I originally wrote this article for Rebelle Society, although it is no longer available on their site.

 

Depression came back. It walked right in through the front door while I was busy guarding all of the windows and cracks.

It ignored the sign warning that Danger, there’s a dog here to protect me. It sidled up next to my fireplace and let the smoky stench of difficulty waft throughout my home. I saw it, but I didn’t recognize it, and I was aware of it, but I ignored it.

I went to sleep, and then all I wanted to do was sleep and sleep and sleep because its presence brings exhaustion to every limb.

I’ve been here before, in this place, detailed it in blog posts and memoirs, shared it over coffee and in classrooms. I am intimately familiar with what depression is, what it looks like in my home, what it feels like in my bones. I have training in it and professionals explaining it and experience with it.

And it doesn’t matter, because depression is this tricky thing that manages to convince me that it’s something else this time, every time.

I take synthroid because I know I’ve had low thyroid issues in the past, and that’s probably why I’m tired and feel sad. I overload on synthroid and feel anxious and upset, and think that if I just stop taking it I’ll probably feel better.

I realize that I’m not eating right, and after berating myself about that for a while and starving myself on 1000-calorie diets and trying to eat only things that are green I decide that I should probably take vitamins again. And iron, because I have a history of anemia, and that’s probably why I’m tired and feel sad. I take too much iron and my stomach feels queasy.

I see that I am too busy, my schedule is too packed, and that’s certainly why I can’t get anything done. I need time and space to be creative and feel productive and get those juices flowing. So I cancel commitments and revamp my schedule, and think that soon I’ll be done being tired and feeling sad.

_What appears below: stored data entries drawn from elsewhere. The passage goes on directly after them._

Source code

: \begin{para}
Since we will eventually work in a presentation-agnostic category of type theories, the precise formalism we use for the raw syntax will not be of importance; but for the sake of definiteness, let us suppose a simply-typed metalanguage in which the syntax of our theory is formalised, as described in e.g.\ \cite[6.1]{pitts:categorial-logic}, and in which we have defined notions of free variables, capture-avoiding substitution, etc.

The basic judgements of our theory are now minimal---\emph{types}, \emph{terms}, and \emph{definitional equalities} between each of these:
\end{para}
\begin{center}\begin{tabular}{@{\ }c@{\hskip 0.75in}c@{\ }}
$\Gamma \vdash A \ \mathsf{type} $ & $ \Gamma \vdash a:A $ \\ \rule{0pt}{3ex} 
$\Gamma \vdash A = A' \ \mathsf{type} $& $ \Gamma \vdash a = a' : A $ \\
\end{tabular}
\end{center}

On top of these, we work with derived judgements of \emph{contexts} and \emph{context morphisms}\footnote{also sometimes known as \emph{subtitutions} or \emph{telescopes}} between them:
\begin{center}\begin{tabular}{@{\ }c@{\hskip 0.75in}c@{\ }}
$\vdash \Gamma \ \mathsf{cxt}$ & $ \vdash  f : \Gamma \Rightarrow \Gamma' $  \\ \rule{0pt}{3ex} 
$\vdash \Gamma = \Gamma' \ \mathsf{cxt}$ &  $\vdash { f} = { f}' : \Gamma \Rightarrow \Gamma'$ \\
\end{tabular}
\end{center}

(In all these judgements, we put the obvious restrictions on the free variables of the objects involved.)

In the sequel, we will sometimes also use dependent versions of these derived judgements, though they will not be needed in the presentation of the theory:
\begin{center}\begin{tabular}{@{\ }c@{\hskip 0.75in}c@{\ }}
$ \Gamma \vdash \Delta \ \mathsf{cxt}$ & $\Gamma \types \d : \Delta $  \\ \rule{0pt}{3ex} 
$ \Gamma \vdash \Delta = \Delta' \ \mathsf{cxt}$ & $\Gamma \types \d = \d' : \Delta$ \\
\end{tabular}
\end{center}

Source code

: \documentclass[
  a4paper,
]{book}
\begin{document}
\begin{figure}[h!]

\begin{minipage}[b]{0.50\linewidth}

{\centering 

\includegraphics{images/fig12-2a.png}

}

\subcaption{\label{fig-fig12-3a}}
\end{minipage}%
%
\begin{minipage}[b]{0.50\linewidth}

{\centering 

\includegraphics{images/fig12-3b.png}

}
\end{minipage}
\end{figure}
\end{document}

But then I have too much time on my hands and the hours yawn open before me, and I can’t get myself to get going and I watch too much TV and take naps that are hours long and swear that tomorrow I’ll finish that book that’s been hanging over me for years now. I need to be busier. Or not as busy.

My beau’s mom is really sick. My best friend seems to be having a hard time. A cat died in a horrible incident at my mom’s animal rescue. A good friend from my online world committed suicide. These are some of the reasons that I’m tired and feel sad, but they are not all the reasons.

The thing about depression is that it’s not consistent. I’ve been here before but it’s different this time, even in the ways that it’s the same. When it comes out of remission, it has altered, and it doesn’t look quite the same even though it’s attacking the same cells in so many of the same ways. I am indecisive again and anxious all of the time.

But it feels different. It feels new, like it’s never been this hard, like it’s never been so difficult and devastating and so damn annoying and frustrating.

I look into my refrigerator, thinking that I should eat something, and I almost start to cry because the process of eating seems so complicated. I want carbs and sugar and feel bad about myself when I consume them, bad in my body, bad in my life.

I go to the grocery store and can’t decide what to buy and come home with $80 of produce and a bag of Fritos. I eat the bag of Fritos. Then I take a nap because I don’t want to deal with how disgusting I feel.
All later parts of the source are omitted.